DTC genetic test is a method by which your DNA is collected and analyzed to identify specific variations also known as single nucelotide polymorphisms (SNPs). These variations are useful to determine ancestry, trace family trees (genealogy), identify disease risk, predisposition to adverse drug events, physical traits, and wellness-related traits. Detecting such variations depends on the reference genome used for comparison within the analysis. Usually, these tests are sold as kits that contain either a device to deposit your saliva (spit) or a swab to brush the inside of your cheeks to obtain buccal (cheek) cells which will be used to extract the DNA. The prices of some DTC genetic tests can be as low as $59.

DTC genetic tests is a method by which your DNA is collected and analyzed to identify specific variations also known as single nucelotide polymorphisms (SNPs)

What types of DTC-genetic testing are available?
Most of the currently available DTC testing provide information about ancestry and health-related information. For example,, My Heritage and NatGeo (Geno 2.0) provide information exclusively regarding ancestry. Specifically, 23andMe is a broader test that provides information on ancestry, predisposition to certain disease risk, physical traits (e.g., earlobe type, cleft chin, early hair loss, red-hair and wake-up time), and wellness-related traits (e.g., alcohol reaction, deep sleep, and lactose intolerance).
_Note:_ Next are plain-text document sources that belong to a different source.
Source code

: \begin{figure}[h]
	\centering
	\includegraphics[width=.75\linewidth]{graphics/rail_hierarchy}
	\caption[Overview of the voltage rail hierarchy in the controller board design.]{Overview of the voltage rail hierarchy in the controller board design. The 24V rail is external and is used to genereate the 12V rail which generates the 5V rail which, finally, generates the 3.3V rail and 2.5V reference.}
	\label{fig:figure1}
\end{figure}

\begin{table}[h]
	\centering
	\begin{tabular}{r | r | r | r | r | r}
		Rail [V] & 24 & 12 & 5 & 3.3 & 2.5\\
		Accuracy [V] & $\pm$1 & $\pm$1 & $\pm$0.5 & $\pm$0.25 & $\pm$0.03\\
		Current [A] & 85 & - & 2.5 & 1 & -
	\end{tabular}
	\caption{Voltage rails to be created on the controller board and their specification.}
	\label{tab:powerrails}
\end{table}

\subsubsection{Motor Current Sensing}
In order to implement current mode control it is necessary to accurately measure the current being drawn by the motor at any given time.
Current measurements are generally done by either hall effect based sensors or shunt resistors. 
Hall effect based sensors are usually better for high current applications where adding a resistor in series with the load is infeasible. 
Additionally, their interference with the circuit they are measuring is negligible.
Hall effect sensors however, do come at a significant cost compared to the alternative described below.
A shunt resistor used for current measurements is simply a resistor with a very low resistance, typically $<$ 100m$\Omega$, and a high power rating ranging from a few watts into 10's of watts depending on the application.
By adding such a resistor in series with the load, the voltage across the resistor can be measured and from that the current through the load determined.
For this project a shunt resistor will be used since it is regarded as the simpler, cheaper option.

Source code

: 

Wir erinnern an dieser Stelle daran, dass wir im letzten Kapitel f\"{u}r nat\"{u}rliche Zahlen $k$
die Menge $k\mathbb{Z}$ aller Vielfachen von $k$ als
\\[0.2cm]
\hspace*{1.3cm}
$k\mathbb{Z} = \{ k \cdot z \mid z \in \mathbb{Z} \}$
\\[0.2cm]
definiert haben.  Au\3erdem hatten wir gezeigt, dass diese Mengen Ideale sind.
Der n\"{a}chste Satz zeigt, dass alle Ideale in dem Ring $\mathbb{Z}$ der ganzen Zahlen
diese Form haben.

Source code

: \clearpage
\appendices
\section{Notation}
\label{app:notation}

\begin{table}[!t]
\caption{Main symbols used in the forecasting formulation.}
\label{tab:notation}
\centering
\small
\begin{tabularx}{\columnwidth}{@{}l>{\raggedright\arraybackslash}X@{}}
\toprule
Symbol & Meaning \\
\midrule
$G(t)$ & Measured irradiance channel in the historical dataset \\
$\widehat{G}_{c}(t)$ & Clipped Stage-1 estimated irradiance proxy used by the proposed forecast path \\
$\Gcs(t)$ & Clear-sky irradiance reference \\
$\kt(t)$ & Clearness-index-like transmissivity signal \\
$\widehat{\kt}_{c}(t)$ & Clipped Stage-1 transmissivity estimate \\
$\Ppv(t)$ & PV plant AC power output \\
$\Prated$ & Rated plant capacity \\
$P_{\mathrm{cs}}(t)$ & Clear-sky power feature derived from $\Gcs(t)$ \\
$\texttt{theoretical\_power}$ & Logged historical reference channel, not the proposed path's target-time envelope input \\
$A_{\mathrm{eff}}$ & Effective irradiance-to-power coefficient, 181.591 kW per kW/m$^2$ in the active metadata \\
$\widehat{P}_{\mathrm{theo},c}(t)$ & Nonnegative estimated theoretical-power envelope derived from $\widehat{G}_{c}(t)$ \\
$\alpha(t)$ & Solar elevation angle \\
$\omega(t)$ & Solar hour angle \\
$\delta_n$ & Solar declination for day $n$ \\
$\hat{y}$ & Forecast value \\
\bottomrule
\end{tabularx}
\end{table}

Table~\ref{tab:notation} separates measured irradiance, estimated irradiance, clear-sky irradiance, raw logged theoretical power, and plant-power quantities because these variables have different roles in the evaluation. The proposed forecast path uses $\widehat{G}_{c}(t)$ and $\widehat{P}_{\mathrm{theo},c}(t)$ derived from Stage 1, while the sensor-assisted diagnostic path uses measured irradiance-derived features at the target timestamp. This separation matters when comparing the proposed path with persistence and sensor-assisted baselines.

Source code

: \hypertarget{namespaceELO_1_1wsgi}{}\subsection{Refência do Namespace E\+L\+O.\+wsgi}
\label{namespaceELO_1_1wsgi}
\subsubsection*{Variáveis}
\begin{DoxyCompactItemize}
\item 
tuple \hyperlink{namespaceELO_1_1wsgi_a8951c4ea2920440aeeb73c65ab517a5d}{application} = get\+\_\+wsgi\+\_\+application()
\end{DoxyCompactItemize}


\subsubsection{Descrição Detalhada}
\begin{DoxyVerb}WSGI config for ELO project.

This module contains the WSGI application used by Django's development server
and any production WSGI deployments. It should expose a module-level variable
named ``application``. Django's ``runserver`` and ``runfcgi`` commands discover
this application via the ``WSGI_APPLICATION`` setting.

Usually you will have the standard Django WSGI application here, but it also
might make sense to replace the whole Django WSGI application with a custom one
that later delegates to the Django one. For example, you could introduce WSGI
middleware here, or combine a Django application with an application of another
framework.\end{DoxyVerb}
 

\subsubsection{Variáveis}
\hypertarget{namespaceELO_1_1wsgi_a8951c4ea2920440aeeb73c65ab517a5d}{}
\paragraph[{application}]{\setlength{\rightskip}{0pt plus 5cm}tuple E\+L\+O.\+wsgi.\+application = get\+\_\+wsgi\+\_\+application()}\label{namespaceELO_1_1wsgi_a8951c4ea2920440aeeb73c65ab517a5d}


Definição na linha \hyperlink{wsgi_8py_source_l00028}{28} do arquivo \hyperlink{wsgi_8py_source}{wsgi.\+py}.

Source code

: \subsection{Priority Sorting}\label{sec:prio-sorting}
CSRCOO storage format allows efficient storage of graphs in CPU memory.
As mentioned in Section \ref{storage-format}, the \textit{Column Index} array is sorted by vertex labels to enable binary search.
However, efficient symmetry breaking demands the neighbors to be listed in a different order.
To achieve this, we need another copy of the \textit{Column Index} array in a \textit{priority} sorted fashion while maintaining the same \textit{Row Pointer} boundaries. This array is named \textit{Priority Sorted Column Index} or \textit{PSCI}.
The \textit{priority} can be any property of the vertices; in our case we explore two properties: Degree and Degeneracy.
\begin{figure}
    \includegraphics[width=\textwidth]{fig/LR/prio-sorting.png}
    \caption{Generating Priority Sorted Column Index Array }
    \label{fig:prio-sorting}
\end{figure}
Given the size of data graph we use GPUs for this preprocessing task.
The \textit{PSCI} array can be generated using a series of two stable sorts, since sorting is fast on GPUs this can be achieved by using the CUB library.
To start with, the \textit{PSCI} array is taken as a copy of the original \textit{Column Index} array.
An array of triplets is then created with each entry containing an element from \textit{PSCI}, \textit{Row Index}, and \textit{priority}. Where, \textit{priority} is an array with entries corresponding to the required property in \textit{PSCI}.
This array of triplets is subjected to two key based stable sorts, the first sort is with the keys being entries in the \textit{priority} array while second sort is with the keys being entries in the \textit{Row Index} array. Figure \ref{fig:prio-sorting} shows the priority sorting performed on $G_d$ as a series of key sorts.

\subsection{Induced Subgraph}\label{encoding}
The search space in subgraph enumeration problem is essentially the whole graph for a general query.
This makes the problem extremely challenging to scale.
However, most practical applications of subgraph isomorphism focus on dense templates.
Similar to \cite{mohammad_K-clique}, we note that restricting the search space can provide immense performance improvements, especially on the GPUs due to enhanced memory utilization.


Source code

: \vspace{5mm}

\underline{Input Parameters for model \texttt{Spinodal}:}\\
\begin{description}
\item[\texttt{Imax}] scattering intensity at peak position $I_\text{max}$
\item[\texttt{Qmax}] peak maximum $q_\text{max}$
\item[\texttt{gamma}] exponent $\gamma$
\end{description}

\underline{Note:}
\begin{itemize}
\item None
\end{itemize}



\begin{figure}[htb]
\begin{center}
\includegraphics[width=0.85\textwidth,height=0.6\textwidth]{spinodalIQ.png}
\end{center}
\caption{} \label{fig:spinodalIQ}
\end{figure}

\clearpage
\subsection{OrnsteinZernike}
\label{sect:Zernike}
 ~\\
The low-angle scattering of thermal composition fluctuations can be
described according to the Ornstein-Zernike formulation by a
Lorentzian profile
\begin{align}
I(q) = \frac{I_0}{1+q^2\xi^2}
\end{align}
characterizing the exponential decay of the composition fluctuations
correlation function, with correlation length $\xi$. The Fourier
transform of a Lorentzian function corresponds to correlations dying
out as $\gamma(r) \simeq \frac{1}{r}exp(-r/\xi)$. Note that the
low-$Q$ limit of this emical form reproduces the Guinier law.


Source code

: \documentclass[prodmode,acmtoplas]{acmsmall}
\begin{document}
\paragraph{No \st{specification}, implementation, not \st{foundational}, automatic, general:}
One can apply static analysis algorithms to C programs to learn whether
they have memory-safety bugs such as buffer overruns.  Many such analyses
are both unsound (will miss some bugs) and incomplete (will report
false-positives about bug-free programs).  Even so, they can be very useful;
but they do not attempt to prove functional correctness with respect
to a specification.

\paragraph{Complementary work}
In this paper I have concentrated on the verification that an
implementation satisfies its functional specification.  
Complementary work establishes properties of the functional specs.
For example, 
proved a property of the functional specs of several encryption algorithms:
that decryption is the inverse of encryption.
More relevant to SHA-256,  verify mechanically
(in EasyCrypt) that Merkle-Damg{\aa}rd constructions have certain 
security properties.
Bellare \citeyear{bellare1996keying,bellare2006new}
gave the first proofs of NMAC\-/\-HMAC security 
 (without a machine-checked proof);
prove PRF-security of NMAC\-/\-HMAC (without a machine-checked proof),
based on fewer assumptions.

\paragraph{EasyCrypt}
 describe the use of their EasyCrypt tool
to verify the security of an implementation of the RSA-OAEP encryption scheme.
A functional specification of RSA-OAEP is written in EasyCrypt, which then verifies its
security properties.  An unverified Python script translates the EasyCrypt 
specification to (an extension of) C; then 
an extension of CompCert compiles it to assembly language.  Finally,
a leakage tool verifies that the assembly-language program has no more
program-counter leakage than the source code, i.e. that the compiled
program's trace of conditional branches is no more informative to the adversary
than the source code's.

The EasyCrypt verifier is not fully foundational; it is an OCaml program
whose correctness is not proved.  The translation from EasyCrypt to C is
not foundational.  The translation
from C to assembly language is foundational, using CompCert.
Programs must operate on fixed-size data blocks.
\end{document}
How DTC genetic tests can trace my ancestry?
This may be a complex question since some DTC genetic tests (e.g., can create the false expectation of reconstructing your ancestral lineage based on records from previous generations. It is not possible to trace back your ancestral lineage to determine if you are a distant cousin of Prince Harry and Prince William of England. However, scientific findings have revealed the migration and breeding patterns of ancient populations across the world. These patterns are used to determine your ancestry.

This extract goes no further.